A síndrome pós-covid é um problema sério, em parte, ainda desconhecido, para o qual urge alertar a sociedade. A resposta passa pela criação de consultas pós-covid nas unidades de saúde.

 

Artigo da responsabilidade do Dr. Luís Lebre. Diretor Clínico – Joaquim Chaves Saúde – Clínicas Médicas

 

Muita informação está disponível atualmente sobre a infeção aguda pelo vírus SARS-CoV-2, mas esta infeção tem um espetro muito mais alargado para além da fase aguda, nomeadamente no que apelidamos de fase de recuperação.

Em Portugal, já foi ultrapassado um milhão de casos de covid-19, que resultaram em cerca de 18.000 mortes e mais de 950.000 recuperações.

ESTARÃO MESMO RECUPERADOS?

A pergunta pertinente é esta: estarão mesmo recuperados? Estudos recentes apontam para que a infeção esteja longe de ser apenas uma questão localizada e momentânea, com cerca de 17% dos “recuperados” a necessitar de novo internamento e 7% a falecer 6 meses após a alta, como resultado de efeitos num vasto leque de patologias orgânicas e problemas autoimunes. Segundo um estudo norte-americano, 87,4 % dos doentes internados apresentam sintomas após a alta.

Embora a síndrome pós-covid continue a evoluir, tem sido sugerido pela comunidade científica o uso desta definição pela persistência de sintomas 3 a 4 semanas após o fim da replicação viral. Esta situação clínica advém da toxicidade direta do vírus, da lesão dos vasos sanguíneos, da desregulação do sistema imunitário com aumento da inflamação e da coagulação sanguínea.

MANIFESTAÇÕES CLÍNICAS PÓS-COVID

Várias são as manifestações clínicas pós-covid, sendo que as mais persistentes são a nível respiratório. Este é o órgão habitualmente mais afetado pela infeção, podendo manifestar-se com uma panóplia de sintomas, como fadiga, falta de ar, tosse persistente, dor torácica, superinfeção bacteriana, entre outros.

Na área cardiovascular, também podem surgir queixas, como dor no peito, palpitações, enfarte agudo miocárdio, miocardite e fenómenos tromboembólicos.

A área neuropsiquiátrica apresenta uma importância acrescida, com distúrbios do sono, perda do olfato e paladar, formigueiros, falta de memória e concentração, acidentes vasculares cerebrais, aumento da ansiedade e sintomas depressivos.

Também podem surgir queixas gastrointestinais, como náuseas, vómitos, diarreia e perda do apetite. Tem sido referido a presença de diabetes, assim como a diminuição da função renal. Além disso, a pele pode também ser envolvida com vários tipos de erupções cutâneas e perda de cabelo.

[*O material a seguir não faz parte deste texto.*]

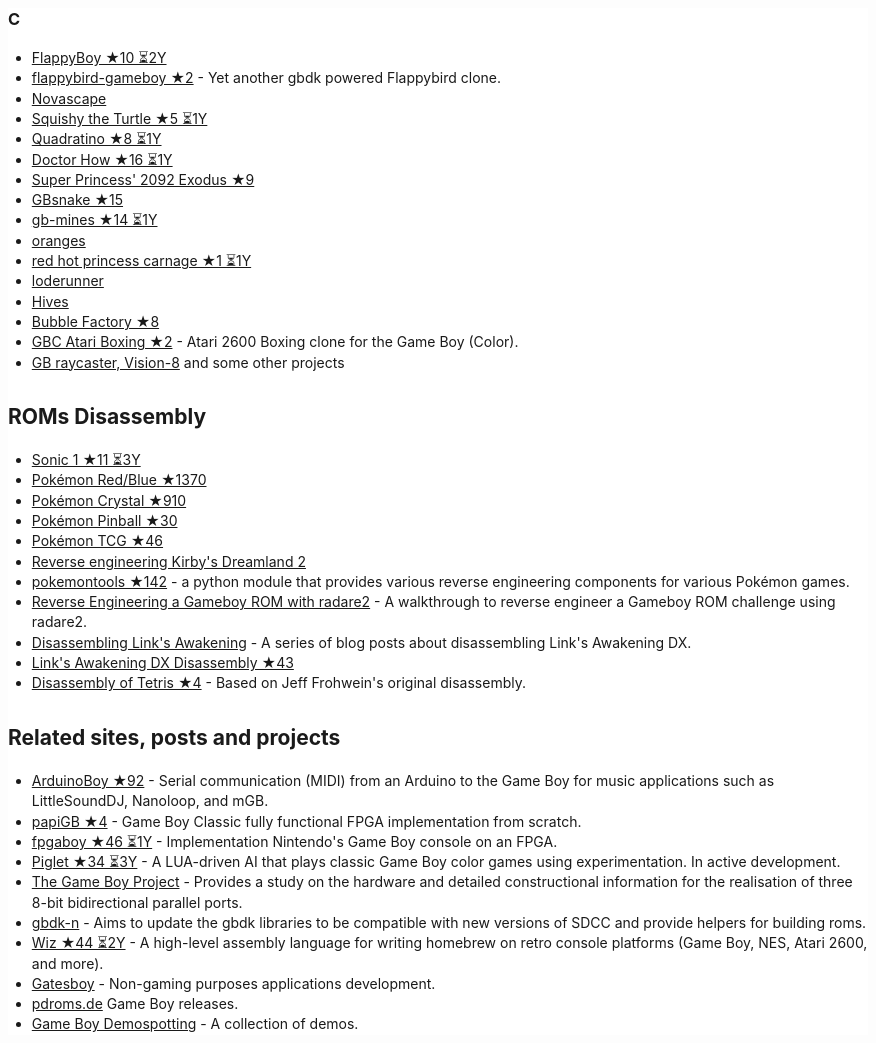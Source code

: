 ### C
- [FlappyBoy ★10 ⏳2Y](https://github.com/bitnenfer/FlappyBoy)
- [flappybird-gameboy ★2](https://github.com/pashutk/flappybird-gameboy) - Yet another gbdk powered Flappybird clone.
- [Novascape](http://ludumdare.com/compo/ludum-dare-34/?action=preview&uid=6823)
- [Squishy the Turtle ★5 ⏳1Y](https://github.com/cppchriscpp/SquishyTheTurtle)
- [Quadratino ★8 ⏳1Y](https://github.com/avivace/quadratino)
- [Doctor How ★16 ⏳1Y](https://github.com/elfgames/doctorhow)
- [Super Princess' 2092 Exodus ★9](https://github.com/Zal0/gbjam2016)
- [GBsnake ★15](https://github.com/brovador/GBsnake)
- [gb-mines ★14 ⏳1Y](https://github.com/andreasjhkarlsson/gb-mines)
- [oranges](http://www.atari2600land.com/gameboy/oranges.html)
- [red hot princess carnage ★1 ⏳1Y](https://github.com/Imanolea/bitbitjam3_red_hot_princess_carnage)
- [loderunner](http://www.tensi.eu/thomas/programming/gameboy/loderunner.html)
- [Hives](https://refreshgames.co.uk/2017/04/24/ludum-dare-38-entry-hives/)
- [Bubble Factory ★8](https://github.com/DonaldHays/bubblefactory)
- [GBC Atari Boxing ★2](https://github.com/rubfi/gbc-atari-boxing) - Atari 2600 Boxing clone for the Game Boy (Color).
- [GB raycaster, Vision-8](https://github.com/haroldo-ok/really-old-stuff/tree/master/gameboy) and some other projects

## ROMs Disassembly
- [Sonic 1 ★11 ⏳3Y](https://github.com/Kroc/Sonic1-Z80-ASM)
- [Pokémon Red/Blue ★1370](https://github.com/pret/pokered)
- [Pokémon Crystal ★910](https://github.com/pret/pokecrystal)
- [Pokémon Pinball ★30](https://github.com/pret/pokepinball)
- [Pokémon TCG ★46](https://github.com/pret/poketcg)
- [Reverse engineering Kirby's Dreamland 2](http://ecc-comp.blogspot.it/2016/03/reverse-engineering-kirbys-dreamland-2.html)
- [pokemontools ★142](https://github.com/pret/pokemon-reverse-engineering-tools) - a python module that provides various reverse engineering components for various Pokémon games.
- [Reverse Engineering a Gameboy ROM with radare2](https://www.megabeets.net/reverse-engineering-a-gameboy-rom-with-radare2) - A walkthrough to reverse engineer a Gameboy ROM challenge using radare2.
- [Disassembling Link's Awakening](http://kemenaran.winosx.com/posts/category-disassembling-links-awakening/) - A series of blog posts about disassembling Link's Awakening DX.
- [Link's Awakening DX Disassembly ★43](https://github.com/mojobojo/LADX-Disassembly)
- [Disassembly of Tetris ★4](https://github.com/osnr/tetris) - Based on Jeff Frohwein's original disassembly.

## Related sites, posts and projects
- [ArduinoBoy ★92](https://github.com/trash80/Arduinoboy) - Serial communication (MIDI) from an Arduino to the Game Boy for music applications such as LittleSoundDJ, Nanoloop, and mGB.
- [papiGB ★4](https://github.com/diegovalverde/papiGB) - Game Boy Classic fully functional FPGA implementation from scratch.
- [fpgaboy ★46 ⏳1Y](https://github.com/trun/fpgaboy) - Implementation Nintendo's Game Boy console on an FPGA.
- [Piglet ★34 ⏳3Y](https://github.com/danShumway/Piglet) - A LUA-driven AI that plays classic Game Boy color games using experimentation. In active development.
- [The Game Boy Project](http://marc.rawer.de/Gameboy/Docs/GBProject.pdf) - Provides a study on the hardware and detailed constructional information for the realisation of three 8-bit bidirectional parallel ports.
- [gbdk-n](https://github.com/rotmoset/gbdk-n) - Aims to update the gbdk libraries to be compatible with new versions of SDCC and provide helpers for building roms.
- [Wiz ★44 ⏳2Y](https://github.com/wiz-lang/wiz) - A high-level assembly language for writing homebrew on retro console platforms (Game Boy, NES, Atari 2600, and more).
- [Gatesboy](https://web.archive.org/web/*/http://www.gatesboy.com/) - Non-gaming purposes applications development.
- [pdroms.de](http://pdroms.de/news/gameboy/) Game Boy releases.
- [Game Boy Demospotting](http://gameboy.modermodemet.se/en) - A collection of demos.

AVALIAÇÃO CLÍNICA CRITERIOSA

Estamos ainda numa fase inicial da caraterização da síndrome pós-covid, sendo necessário uma pesquisa ativa e contínua, que inclua a identificação e caraterização clínica, laboratorial e imagiológica da mesma.

Surge, assim, a necessidade de uma avaliação clínica criteriosa pós-covid, através de uma consulta principalmente em doentes que tenham estado internados ou que passaram por unidades de cuidados intensivos, assim como em doentes com comorbilidades associadas, como diabetes, cancro e transplantados, entre outras.

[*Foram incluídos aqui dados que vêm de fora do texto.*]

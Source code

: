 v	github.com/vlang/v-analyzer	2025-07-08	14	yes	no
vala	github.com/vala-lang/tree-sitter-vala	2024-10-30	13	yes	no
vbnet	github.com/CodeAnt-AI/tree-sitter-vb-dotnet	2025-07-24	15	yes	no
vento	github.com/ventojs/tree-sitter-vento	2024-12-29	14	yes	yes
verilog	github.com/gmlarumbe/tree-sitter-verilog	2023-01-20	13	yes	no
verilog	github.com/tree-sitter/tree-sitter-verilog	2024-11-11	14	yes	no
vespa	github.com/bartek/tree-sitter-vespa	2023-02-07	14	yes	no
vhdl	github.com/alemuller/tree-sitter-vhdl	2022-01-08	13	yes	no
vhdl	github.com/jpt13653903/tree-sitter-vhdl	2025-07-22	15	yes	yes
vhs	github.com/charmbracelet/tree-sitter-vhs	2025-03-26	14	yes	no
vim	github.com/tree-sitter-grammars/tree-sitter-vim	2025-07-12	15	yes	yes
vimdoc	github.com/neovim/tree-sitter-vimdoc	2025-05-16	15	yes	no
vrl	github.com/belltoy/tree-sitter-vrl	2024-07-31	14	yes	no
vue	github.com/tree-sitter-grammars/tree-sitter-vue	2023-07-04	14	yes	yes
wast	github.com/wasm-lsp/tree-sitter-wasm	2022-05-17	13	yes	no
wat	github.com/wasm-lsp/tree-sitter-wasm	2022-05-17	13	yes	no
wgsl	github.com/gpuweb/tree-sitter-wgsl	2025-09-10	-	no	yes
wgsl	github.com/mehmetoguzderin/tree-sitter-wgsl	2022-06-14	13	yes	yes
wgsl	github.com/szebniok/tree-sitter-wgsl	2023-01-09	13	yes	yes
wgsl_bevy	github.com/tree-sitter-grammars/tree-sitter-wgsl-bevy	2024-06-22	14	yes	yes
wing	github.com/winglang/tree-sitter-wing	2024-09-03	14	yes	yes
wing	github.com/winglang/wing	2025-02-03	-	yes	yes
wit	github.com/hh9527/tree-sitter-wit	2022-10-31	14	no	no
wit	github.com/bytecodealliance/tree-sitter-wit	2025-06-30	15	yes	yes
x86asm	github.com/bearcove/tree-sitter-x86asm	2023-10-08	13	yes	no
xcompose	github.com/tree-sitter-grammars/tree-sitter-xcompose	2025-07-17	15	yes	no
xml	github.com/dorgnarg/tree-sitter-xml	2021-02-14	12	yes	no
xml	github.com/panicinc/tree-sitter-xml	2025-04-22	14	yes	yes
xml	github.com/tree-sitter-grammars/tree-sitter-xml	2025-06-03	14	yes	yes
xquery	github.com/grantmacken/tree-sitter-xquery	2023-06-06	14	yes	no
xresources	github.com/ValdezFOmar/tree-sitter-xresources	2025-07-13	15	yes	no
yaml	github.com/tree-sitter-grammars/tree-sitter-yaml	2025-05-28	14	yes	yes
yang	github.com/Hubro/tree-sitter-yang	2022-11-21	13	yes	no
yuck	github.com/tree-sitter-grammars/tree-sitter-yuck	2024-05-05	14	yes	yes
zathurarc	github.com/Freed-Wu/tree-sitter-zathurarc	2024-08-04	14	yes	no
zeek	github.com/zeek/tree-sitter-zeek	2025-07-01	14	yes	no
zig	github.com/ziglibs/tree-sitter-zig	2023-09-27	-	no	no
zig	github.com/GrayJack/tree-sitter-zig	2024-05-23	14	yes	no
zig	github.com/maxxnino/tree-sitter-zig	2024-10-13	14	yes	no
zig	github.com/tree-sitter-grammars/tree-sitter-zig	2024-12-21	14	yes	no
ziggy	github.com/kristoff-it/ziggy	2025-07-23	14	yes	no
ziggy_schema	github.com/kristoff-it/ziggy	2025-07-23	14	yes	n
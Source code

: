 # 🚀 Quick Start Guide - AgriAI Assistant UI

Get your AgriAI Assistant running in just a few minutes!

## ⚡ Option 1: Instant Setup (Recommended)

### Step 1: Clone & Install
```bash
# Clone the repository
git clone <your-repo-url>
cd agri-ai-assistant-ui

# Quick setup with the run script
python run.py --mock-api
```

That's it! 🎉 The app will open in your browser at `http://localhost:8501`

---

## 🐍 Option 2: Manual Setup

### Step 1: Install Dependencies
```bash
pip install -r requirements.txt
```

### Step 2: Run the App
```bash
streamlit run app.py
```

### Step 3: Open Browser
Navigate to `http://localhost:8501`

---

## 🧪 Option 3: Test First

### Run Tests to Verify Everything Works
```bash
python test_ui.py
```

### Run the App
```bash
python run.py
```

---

Mesmo pessoas consideradas saudáveis que estiveram em contacto com o vírus devem passar por uma consulta, geralmente efetuada por um clínico generalista, mas que tenha uma abordagem multidisciplinar, com as várias especialidades médicas envolvidas – Pneumologia, Cardiologia, Psiquiatria, Neurologia, etc. – e com apoio de meios complementares de diagnóstico. A investigação deve ser direcionada principalmente para as áreas respiratória e cardiovascular, com recurso a exames de imagem, como TAC, Ecocardiograma e eventual AngioTAC. Uma avaliação analítica também é fundamental.

De ressaltar a avaliação da resposta imunitária à infeção, através do doseamento de anticorpos, que pode vir a ser decisiva na necessidade de nova dose de vacina no futuro.

ALERTAR A SOCIEDADE

A deteção precoce de sintomas ou sinais silenciosos, que numa primeira fase o doente e até mesmo o clínico não associam imediatamente à covid-19, pode vir a ser decisiva.

O diagnóstico destas condições é de uma importância extrema para uma adequação terapêutica eficaz, evitando problemas de maior para o doente no futuro.

A comunidade médica tem uma responsabilidade acrescida em alertar a sociedade para este problema, ainda numa fase muito inicial e, em parte, desconhecido, criando consultas pós-covid nas unidades de saúde e promovendo uma campanha de comunicação séria sobre este assunto.